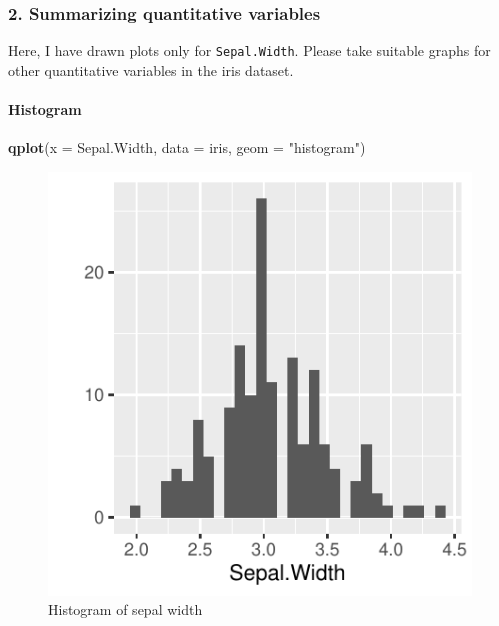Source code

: \documentclass[]{article}
\newenvironment{Shaded}{\begin{snugshade}}{\end{snugshade}}
\newcommand{\DataTypeTok}[1]{\textcolor[rgb]{0.13,0.29,0.53}{#1}}
\newcommand{\KeywordTok}[1]{\textcolor[rgb]{0.13,0.29,0.53}{\textbf{#1}}}
\newcommand{\NormalTok}[1]{#1}
\newcommand{\StringTok}[1]{\textcolor[rgb]{0.31,0.60,0.02}{#1}}
\let\oldparagraph\paragraph
\renewcommand{\paragraph}[1]{\oldparagraph{#1}\mbox{}}
\begin{document}
\newpage

\hypertarget{summarizing-quantitative-variables}{%
\subsubsection{2. Summarizing quantitative
variables}\label{summarizing-quantitative-variables}}

Here, I have drawn plots only for \texttt{Sepal.Width}. Please take
suitable graphs for other quantitative variables in the iris dataset.

\hypertarget{histogram}{%
\paragraph{Histogram}\label{histogram}}

\begin{Shaded}
\begin{Highlighting}[]
\KeywordTok{qplot}\NormalTok{(}\DataTypeTok{x =}\NormalTok{ Sepal.Width, }\DataTypeTok{data =}\NormalTok{ iris, }\DataTypeTok{geom =} \StringTok{"histogram"}\NormalTok{)}
\end{Highlighting}
\end{Shaded}

\begin{figure}
\centering
\includegraphics{Week3Answers_files/figure-latex/unnamed-chunk-5-1.pdf}
\caption{Histogram of sepal width}
\end{figure}
\end{document}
════════
- TASK ITEM -
Take the listing above and print it exactly, apart from the pictures.

- OUTPUT FOR THIS TASK -
Source code

: \documentclass[]{article}
\newenvironment{Shaded}{\begin{snugshade}}{\end{snugshade}}
\newcommand{\DataTypeTok}[1]{\textcolor[rgb]{0.13,0.29,0.53}{#1}}
\newcommand{\KeywordTok}[1]{\textcolor[rgb]{0.13,0.29,0.53}{\textbf{#1}}}
\newcommand{\NormalTok}[1]{#1}
\newcommand{\StringTok}[1]{\textcolor[rgb]{0.31,0.60,0.02}{#1}}
\let\oldparagraph\paragraph
\renewcommand{\paragraph}[1]{\oldparagraph{#1}\mbox{}}
\begin{document}
\newpage

\hypertarget{summarizing-quantitative-variables}{%
\subsubsection{2. Summarizing quantitative
variables}\label{summarizing-quantitative-variables}}

Here, I have drawn plots only for \texttt{Sepal.Width}. Please take
suitable graphs for other quantitative variables in the iris dataset.

\hypertarget{histogram}{%
\paragraph{Histogram}\label{histogram}}

\begin{Shaded}
\begin{Highlighting}[]
\KeywordTok{qplot}\NormalTok{(}\DataTypeTok{x =}\NormalTok{ Sepal.Width, }\DataTypeTok{data =}\NormalTok{ iris, }\DataTypeTok{geom =} \StringTok{"histogram"}\NormalTok{)}
\end{Highlighting}
\end{Shaded}

\begin{figure}
\centering
\includegraphics{Week3Answers_files/figure-latex/unnamed-chunk-5-1.pdf}
\caption{Histogram of sepal width}
\end{figure}
\end{document}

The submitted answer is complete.